Items from a data source
· · · · · · ·

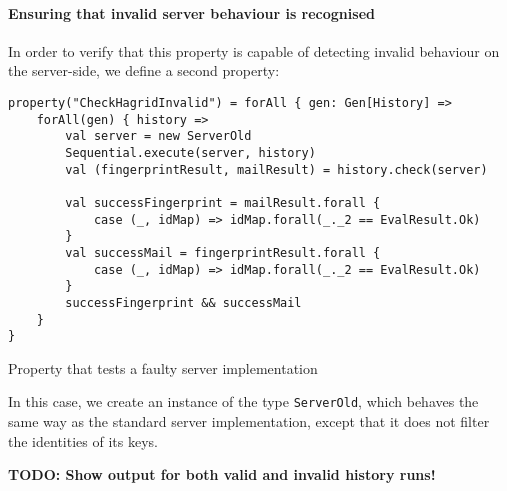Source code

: \paragraph{Ensuring that invalid server behaviour is recognised}
In order to verify that this property is capable of detecting invalid behaviour on the server-side, we define a second property:
\begin{code}
    \begin{verbatim}
property("CheckHagridInvalid") = forAll { gen: Gen[History] =>
    forAll(gen) { history =>
        val server = new ServerOld
        Sequential.execute(server, history)
        val (fingerprintResult, mailResult) = history.check(server)

        val successFingerprint = mailResult.forall {
            case (_, idMap) => idMap.forall(_._2 == EvalResult.Ok)
        }
        val successMail = fingerprintResult.forall {
            case (_, idMap) => idMap.forall(_._2 == EvalResult.Ok)
        }
        successFingerprint && successMail
    }
}
    \end{verbatim}
    \caption{Property that tests a faulty server implementation}
\end{code}  

In this case, we create an instance of the type \texttt{ServerOld}, which behaves the same way as the standard server implementation, except that it does not filter the identities of its keys. 

\textbf{TODO: Show output for both valid and invalid history runs!}

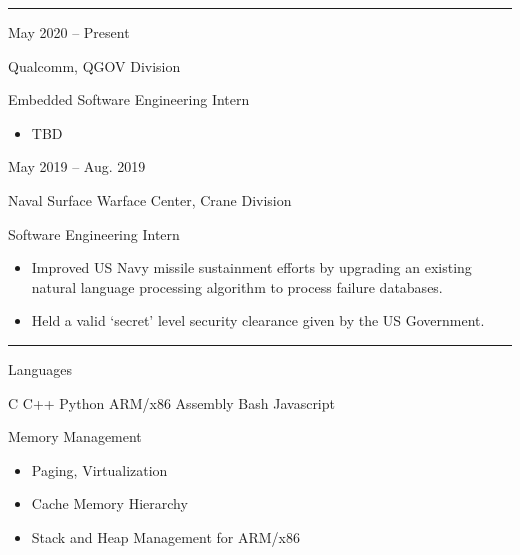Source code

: \documentclass[a4paper]{article}
\newlength{\cvcolumngapwidth}
\newlength{\cvleftcolumnwidth}
\newlength{\cvrightcolumnwidth}
\newcommand{\cvsectionstyle}[1]{{\normalsize\cvsectionfont\textcolor{cvsectioncolor}{#1}}}
\newcommand{\cvtitlestyle}[1]{{\large\cvtitlefont\textcolor{cvtitlecolor}{#1}}}
\newcommand{\cvdurationstyle}[1]{{\small\cvdurationfont\textcolor{cvdurationcolor}{#1}}}
\newcommand{\cvheadingstyle}[1]{{\normalsize\cvheadingfont\textcolor{cvheadingcolor}{#1}}}
\newcommand{\italicstyle}[1]{{\small\italicfont\textcolor{cvsectioncolor}{#1}}}
\newlength{\cvafteritemskipamount}
\newlength{\cvaftersectionskipamount}
\newlength{\cvaftertitleskipamount}
\newlength{\cvparskip}
\newcommand{\cvsection}[1]{
    \begin{minipage}[t]{\cvleftcolumnwidth}
        \raggedleft\cvsectionstyle{#1}
    \end{minipage}%
    \hspace{\cvcolumngapwidth}%
    \begin{minipage}[t]{\cvrightcolumnwidth}
        \textcolor{cvrulecolor}{\rule{\cvrightcolumnwidth}{0.3mm}}
    \end{minipage}

    \vspace{\cvaftersectionskipamount}
}
\newcommand{\cvitem}[2]{
    \begin{minipage}[t]{\cvleftcolumnwidth}
        \raggedleft #1
    \end{minipage}%
    \hspace{\cvcolumngapwidth}%
    \begin{minipage}[t]{\cvrightcolumnwidth}
        \setlength{\parskip}{\cvparskip} #2
    \end{minipage}

    \vspace{\cvafteritemskipamount}
}
\newcommand{\cvtitle}[1]{
    \cvtitlestyle{#1}

    \vspace{\cvaftertitleskipamount}
    \vspace{-\cvparskip}
}
\begin{document}

\cvsection{\LARGE \textcolor{emphasiscolor}{EMPLOYMENT}}

\cvitem{
    \cvdurationstyle{May 2020 -- Present}
}{
    \cvtitle{Qualcomm, QGOV Division}

    \italicstyle{Embedded Software Engineering Intern}

    \normalsize
    \begin{itemize}[leftmargin=*]
        \item TBD
    \end{itemize}
    \vspace{2mm}
}

\cvitem{
    \cvdurationstyle{May 2019 -- Aug. 2019}
}{

    \cvtitle{Naval Surface Warface Center, Crane Division}

    \italicstyle{Software Engineering Intern}

    \normalsize
    \begin{itemize}[leftmargin=*]
        \item Improved US Navy missile sustainment efforts by upgrading an existing
natural language processing algorithm to process failure databases.
        \item Held a valid ‘secret’ level security clearance given by the US Government.
    \end{itemize}
}


\cvsection{\LARGE \textcolor{emphasiscolor}{EXPERTISE}}

\cvitem{
    \cvheadingstyle{Languages}
}{
  C \hspace{12mm} C++ \hspace{12mm} Python \hspace{12mm} ARM/x86 Assembly \hspace{12mm} Bash \hspace{12mm} Javascript
  \vspace{2mm}
}

\cvitem{
    \cvheadingstyle{Memory Management}
}{
    \begin{itemize}[leftmargin=*]
      \item Paging, Virtualization
      \item Cache Memory Hierarchy
      \item Stack and Heap Management for ARM/x86
    \end{itemize}
  \vspace{3mm}
}
\end{document}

· · · · · · ·

**Problem statement**
Reproduce the data word for word, excluding its pictures.

**Task answer**
Source code

: \paragraph{Ensuring that invalid server behaviour is recognised}
In order to verify that this property is capable of detecting invalid behaviour on the server-side, we define a second property:
\begin{code}
    \begin{verbatim}
property("CheckHagridInvalid") = forAll { gen: Gen[History] =>
    forAll(gen) { history =>
        val server = new ServerOld
        Sequential.execute(server, history)
        val (fingerprintResult, mailResult) = history.check(server)

        val successFingerprint = mailResult.forall {
            case (_, idMap) => idMap.forall(_._2 == EvalResult.Ok)
        }
        val successMail = fingerprintResult.forall {
            case (_, idMap) => idMap.forall(_._2 == EvalResult.Ok)
        }
        successFingerprint && successMail
    }
}
    \end{verbatim}
    \caption{Property that tests a faulty server implementation}
\end{code}  

In this case, we create an instance of the type \texttt{ServerOld}, which behaves the same way as the standard server implementation, except that it does not filter the identities of its keys. 

\textbf{TODO: Show output for both valid and invalid history runs!}

Source code

: \documentclass[a4paper]{article}
\newlength{\cvcolumngapwidth}
\newlength{\cvleftcolumnwidth}
\newlength{\cvrightcolumnwidth}
\newcommand{\cvsectionstyle}[1]{{\normalsize\cvsectionfont\textcolor{cvsectioncolor}{#1}}}
\newcommand{\cvtitlestyle}[1]{{\large\cvtitlefont\textcolor{cvtitlecolor}{#1}}}
\newcommand{\cvdurationstyle}[1]{{\small\cvdurationfont\textcolor{cvdurationcolor}{#1}}}
\newcommand{\cvheadingstyle}[1]{{\normalsize\cvheadingfont\textcolor{cvheadingcolor}{#1}}}
\newcommand{\italicstyle}[1]{{\small\italicfont\textcolor{cvsectioncolor}{#1}}}
\newlength{\cvafteritemskipamount}
\newlength{\cvaftersectionskipamount}
\newlength{\cvaftertitleskipamount}
\newlength{\cvparskip}
\newcommand{\cvsection}[1]{
    \begin{minipage}[t]{\cvleftcolumnwidth}
        \raggedleft\cvsectionstyle{#1}
    \end{minipage}%
    \hspace{\cvcolumngapwidth}%
    \begin{minipage}[t]{\cvrightcolumnwidth}
        \textcolor{cvrulecolor}{\rule{\cvrightcolumnwidth}{0.3mm}}
    \end{minipage}

    \vspace{\cvaftersectionskipamount}
}
\newcommand{\cvitem}[2]{
    \begin{minipage}[t]{\cvleftcolumnwidth}
        \raggedleft #1
    \end{minipage}%
    \hspace{\cvcolumngapwidth}%
    \begin{minipage}[t]{\cvrightcolumnwidth}
        \setlength{\parskip}{\cvparskip} #2
    \end{minipage}

    \vspace{\cvafteritemskipamount}
}
\newcommand{\cvtitle}[1]{
    \cvtitlestyle{#1}

    \vspace{\cvaftertitleskipamount}
    \vspace{-\cvparskip}
}
\begin{document}

\cvsection{\LARGE \textcolor{emphasiscolor}{EMPLOYMENT}}

\cvitem{
    \cvdurationstyle{May 2020 -- Present}
}{
    \cvtitle{Qualcomm, QGOV Division}

    \italicstyle{Embedded Software Engineering Intern}

    \normalsize
    \begin{itemize}[leftmargin=*]
        \item TBD
    \end{itemize}
    \vspace{2mm}
}

\cvitem{
    \cvdurationstyle{May 2019 -- Aug. 2019}
}{

    \cvtitle{Naval Surface Warface Center, Crane Division}

    \italicstyle{Software Engineering Intern}

    \normalsize
    \begin{itemize}[leftmargin=*]
        \item Improved US Navy missile sustainment efforts by upgrading an existing
natural language processing algorithm to process failure databases.
        \item Held a valid ‘secret’ level security clearance given by the US Government.
    \end{itemize}
}


\cvsection{\LARGE \textcolor{emphasiscolor}{EXPERTISE}}

\cvitem{
    \cvheadingstyle{Languages}
}{
  C \hspace{12mm} C++ \hspace{12mm} Python \hspace{12mm} ARM/x86 Assembly \hspace{12mm} Bash \hspace{12mm} Javascript
  \vspace{2mm}
}

\cvitem{
    \cvheadingstyle{Memory Management}
}{
    \begin{itemize}[leftmargin=*]
      \item Paging, Virtualization
      \item Cache Memory Hierarchy
      \item Stack and Heap Management for ARM/x86
    \end{itemize}
  \vspace{3mm}
}
\end{document}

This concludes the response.